June 18, 2012

John Cleese on ‘How Creativity Works’

How do you explain creativity? Can creative ideas be processed, where adding effort and time into a process can end in a creative result? Or is it a less quantifiable, mystical occurrence that simply appears one morning in the shower?

John Cleese, from one of his clever and insightful lectures from the 1990s, says it’s neither – but it’s also both. To clarify his thesis, he outlines a process of five key factors which eloquently and persuasively explains how creativity really works, and how to foster an atmosphere that fits its nuances to ultimately generate genuinely creative ideas.

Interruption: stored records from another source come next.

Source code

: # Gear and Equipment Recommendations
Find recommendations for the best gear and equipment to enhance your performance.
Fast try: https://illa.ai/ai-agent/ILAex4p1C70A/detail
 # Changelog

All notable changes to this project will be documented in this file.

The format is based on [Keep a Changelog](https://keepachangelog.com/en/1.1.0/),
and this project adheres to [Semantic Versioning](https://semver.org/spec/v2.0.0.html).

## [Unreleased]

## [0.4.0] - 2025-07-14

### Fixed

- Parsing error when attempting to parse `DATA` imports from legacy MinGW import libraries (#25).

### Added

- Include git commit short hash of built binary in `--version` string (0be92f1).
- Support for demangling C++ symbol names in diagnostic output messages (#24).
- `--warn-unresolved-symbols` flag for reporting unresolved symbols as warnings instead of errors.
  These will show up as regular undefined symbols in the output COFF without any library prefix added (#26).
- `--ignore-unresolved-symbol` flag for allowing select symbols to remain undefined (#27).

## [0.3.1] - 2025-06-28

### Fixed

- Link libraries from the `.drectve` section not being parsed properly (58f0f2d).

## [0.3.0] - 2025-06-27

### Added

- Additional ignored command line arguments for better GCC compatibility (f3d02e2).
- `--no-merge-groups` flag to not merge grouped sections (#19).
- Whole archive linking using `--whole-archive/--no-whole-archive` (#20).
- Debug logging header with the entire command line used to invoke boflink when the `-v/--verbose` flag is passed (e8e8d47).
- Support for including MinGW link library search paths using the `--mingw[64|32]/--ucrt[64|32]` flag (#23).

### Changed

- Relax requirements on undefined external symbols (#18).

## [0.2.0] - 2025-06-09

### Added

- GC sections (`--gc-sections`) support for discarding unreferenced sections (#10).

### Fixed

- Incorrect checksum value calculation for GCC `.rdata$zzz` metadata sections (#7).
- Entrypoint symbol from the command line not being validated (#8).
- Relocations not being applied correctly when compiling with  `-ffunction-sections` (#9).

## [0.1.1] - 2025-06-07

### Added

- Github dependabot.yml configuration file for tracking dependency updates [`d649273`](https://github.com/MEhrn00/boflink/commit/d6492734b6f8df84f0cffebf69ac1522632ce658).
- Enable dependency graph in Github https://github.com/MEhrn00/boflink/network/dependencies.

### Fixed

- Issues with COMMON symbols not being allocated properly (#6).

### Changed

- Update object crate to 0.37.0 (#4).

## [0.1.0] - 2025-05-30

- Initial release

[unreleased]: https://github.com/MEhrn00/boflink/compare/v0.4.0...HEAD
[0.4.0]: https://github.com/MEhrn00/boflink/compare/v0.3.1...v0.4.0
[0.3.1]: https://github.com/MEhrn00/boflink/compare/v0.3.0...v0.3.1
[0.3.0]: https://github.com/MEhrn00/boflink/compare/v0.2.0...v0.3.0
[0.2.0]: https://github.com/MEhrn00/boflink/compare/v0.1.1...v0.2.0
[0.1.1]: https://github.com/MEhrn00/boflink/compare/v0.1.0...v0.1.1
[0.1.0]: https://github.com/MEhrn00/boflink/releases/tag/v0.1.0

Cleese makes a clear distinction in the ways that we think: an open mode (for broader-scope pondering, experimenting with possibilities, encouraging wild ideas), and a closed mode (a narrowed, focused point of view for implementation, decisions, and action). He argues that both are valuable and required, but consciously balancing the two is key:

“To be at our most efficient, we need to be able to switch backwards and forward between the two modes. But — here’s the problem — we too often get stuck in the closed mode. Under the pressures which are all too familiar to us, we tend to maintain tunnel vision at times when we really need to step back and contemplate the wider view.”

It’s a wonderfully poignant and entertaining lecture that’s just as relevant as it was twenty years ago; and arguably even more important to appreciate today.